How third-party module authors emit chained log entries and contribute context to the audit trail.

There are two entry points:

  • Generic logger path. Anyone calling \Drupal::logger() reaches AuditTrailLogger through the standard PSR-3 pipeline. Set 'chain' => TRUE (or rely on mode: auto on a chain that claims the channel) and the entry lands in the chain.
  • Orchestrator path. Consumer modules that audit their own business events call AuditTrailInterface::event(). The orchestrator dispatches through the same logger but adds the context contributor pipeline — pre-bucketed payloads, three-tier retention, declarative configuration via the chain entity edit form.

Generic logger path

mode: flag (default) — opt-in per call

Set 'chain' => TRUE in the PSR-3 context array. Everything else is a normal log call.

\Drupal::logger('finance')->notice('@action on @resource', [
  // Marker telling audit_trail to land this entry in the chain.
  'chain' => TRUE,

  // Conventional audit-shape keys (see "Conventions" below).
  'action'   => 'state_change',
  'resource' => 'node/' . $nid,
  '@action'   => 'state_change',
  '@resource' => 'node/' . $nid,
]);

Without the flag, the call still reaches dblog / syslog; it just does not appear in the chain.

mode: auto — channel-wide opt-in

If your subsystem produces only audit-worthy events on a dedicated channel, declare a chain that claims the channel and set mode: auto. Every call on that channel chains automatically; the per-call flag becomes optional.

# config/install/audit_trail.chain.finance.yml
status: true
id: finance
label: 'Finance audit'
mode: auto
channels:
  - finance

Then anywhere in the codebase:

\Drupal::logger('finance')->notice('Acte signed', [
  'action' => 'state_change',
  'resource' => 'node/' . $nid,
]);

Use a dedicated channel for audit-worthy events (separate from the subsystem's debug / notice channel). Cleaner separation, smaller chain, lower review surface.

Universal opt-out

'chain' => FALSE always wins, regardless of mode:

\Drupal::logger('cache_warmer')->info('Warmed @count entries', [
  '@count' => 200_000,
  'chain' => FALSE,
]);

Use it for high-volume / low-value entries you don't want in the chain even when the chain's mode would normally claim them.
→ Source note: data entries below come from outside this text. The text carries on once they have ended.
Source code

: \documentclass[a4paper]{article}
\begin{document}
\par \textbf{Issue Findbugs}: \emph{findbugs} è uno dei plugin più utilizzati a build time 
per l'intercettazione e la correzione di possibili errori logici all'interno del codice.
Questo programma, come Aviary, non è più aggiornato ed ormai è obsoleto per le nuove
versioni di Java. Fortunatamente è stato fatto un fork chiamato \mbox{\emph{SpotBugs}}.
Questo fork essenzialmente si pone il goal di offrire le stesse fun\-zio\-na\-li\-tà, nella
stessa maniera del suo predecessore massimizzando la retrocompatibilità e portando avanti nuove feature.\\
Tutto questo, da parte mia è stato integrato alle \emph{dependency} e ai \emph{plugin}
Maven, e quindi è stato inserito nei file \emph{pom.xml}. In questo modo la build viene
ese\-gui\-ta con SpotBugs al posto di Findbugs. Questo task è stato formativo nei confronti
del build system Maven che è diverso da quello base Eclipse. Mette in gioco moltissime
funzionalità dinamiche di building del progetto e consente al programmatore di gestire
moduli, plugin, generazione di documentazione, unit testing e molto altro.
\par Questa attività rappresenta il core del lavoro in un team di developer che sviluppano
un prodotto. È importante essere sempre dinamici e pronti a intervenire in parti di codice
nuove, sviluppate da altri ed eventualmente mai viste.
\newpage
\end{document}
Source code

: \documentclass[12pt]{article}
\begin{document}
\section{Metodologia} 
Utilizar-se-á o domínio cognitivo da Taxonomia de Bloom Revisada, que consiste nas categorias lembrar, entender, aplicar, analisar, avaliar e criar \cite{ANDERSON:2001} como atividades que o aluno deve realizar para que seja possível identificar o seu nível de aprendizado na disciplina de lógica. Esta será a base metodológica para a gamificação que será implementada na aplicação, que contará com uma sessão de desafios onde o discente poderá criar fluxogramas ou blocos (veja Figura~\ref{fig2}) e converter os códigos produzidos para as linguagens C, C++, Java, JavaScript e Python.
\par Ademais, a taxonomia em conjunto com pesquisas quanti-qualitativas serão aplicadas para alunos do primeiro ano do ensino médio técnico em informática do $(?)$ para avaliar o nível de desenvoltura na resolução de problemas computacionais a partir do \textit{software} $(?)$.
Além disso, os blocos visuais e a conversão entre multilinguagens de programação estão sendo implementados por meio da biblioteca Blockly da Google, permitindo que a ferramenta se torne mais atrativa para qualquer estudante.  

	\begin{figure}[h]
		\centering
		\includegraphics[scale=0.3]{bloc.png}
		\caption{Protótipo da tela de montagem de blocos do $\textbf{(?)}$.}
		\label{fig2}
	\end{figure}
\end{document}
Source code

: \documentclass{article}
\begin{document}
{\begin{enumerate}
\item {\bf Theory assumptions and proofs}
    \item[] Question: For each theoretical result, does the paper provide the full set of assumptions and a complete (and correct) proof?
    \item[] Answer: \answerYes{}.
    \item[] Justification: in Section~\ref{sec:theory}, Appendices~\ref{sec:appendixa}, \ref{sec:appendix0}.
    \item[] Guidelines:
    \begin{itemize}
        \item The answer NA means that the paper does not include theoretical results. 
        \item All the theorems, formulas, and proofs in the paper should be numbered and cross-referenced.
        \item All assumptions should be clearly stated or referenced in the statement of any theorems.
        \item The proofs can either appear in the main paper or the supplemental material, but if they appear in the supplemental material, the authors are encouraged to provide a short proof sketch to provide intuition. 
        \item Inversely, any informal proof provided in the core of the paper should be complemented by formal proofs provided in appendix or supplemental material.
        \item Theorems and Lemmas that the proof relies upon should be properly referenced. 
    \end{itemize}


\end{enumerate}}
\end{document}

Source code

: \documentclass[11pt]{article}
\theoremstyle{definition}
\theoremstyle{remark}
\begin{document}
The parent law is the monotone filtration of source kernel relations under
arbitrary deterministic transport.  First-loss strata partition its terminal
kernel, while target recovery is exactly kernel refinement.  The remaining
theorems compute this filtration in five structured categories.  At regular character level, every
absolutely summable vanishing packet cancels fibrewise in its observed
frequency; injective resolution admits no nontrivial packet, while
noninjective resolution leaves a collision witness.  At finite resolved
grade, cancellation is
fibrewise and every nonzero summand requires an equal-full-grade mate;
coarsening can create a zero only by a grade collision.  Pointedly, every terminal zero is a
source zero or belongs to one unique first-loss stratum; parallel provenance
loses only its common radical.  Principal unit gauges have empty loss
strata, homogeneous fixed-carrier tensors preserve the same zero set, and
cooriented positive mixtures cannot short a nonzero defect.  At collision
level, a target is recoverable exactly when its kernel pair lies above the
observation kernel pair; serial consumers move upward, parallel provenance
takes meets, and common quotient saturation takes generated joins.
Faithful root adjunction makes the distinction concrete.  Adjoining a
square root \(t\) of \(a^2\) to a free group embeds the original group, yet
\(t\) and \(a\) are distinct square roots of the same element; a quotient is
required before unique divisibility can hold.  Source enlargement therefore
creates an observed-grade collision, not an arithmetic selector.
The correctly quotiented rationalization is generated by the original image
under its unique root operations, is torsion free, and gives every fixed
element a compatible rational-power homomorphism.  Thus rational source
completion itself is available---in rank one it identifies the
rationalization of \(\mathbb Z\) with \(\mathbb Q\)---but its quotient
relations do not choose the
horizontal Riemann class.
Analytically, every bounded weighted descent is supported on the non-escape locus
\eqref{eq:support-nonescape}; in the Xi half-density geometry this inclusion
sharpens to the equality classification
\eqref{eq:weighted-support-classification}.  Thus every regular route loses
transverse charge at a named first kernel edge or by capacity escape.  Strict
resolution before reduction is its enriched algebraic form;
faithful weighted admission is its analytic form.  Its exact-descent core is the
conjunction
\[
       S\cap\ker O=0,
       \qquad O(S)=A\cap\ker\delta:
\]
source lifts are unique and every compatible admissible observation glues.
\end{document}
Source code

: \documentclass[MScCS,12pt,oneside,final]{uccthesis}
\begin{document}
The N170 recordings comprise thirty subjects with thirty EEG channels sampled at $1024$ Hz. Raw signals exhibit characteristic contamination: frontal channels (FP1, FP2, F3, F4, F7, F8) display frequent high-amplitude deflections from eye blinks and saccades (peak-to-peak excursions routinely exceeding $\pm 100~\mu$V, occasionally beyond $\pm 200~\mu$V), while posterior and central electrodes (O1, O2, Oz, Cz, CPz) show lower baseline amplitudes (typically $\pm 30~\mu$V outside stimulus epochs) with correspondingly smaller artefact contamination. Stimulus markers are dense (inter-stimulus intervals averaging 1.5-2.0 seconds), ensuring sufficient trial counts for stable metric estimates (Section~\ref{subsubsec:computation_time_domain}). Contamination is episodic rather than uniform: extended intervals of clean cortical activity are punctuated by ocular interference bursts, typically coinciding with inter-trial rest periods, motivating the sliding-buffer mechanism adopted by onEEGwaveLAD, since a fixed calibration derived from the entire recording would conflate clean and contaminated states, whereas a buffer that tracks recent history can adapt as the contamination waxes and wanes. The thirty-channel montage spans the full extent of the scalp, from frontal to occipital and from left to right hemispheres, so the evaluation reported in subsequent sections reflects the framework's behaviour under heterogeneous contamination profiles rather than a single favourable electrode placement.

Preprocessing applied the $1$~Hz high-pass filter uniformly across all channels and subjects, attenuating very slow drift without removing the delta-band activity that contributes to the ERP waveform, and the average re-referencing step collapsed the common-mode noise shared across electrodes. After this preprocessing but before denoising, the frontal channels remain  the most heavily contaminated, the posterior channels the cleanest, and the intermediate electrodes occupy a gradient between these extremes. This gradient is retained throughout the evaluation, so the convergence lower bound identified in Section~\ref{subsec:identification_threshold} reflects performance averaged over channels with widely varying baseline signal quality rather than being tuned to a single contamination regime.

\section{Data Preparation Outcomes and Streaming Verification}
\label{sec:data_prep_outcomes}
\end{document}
Orchestrator path: AuditTrailInterface::event()

For business events flowing through Drupal's entity API or a similar abstraction, route through the orchestrator:

$audit_trail = \Drupal::service(AuditTrailInterface::class);
$audit_trail->event(
  channel: 'finance',
  action: 'state_change',
  subject: new AuditTrailSubject(
    resource: 'node/' . $nid,
    live: $node,
  ),
  context: [
    'note' => 'Approved by management',
  ],
);

The orchestrator:

  1. Resolves the active chain for the channel.
  2. Walks enabled context contributors in ascending weight.
  3. Each contributor's applies() decides whether to run; passing contributors' contribute() returns a (permanent, transient) bucket payload.
  4. Merges every contributor's output per tier — last-write- wins on key conflicts so a higher-weight contributor can overwrite a lower-weight one's value.
  5. Dispatches to \Drupal::logger($channel) with the merged transient items spread as plain keys and the merged permanent items under the private _audit_trail_permanent PSR-3 key.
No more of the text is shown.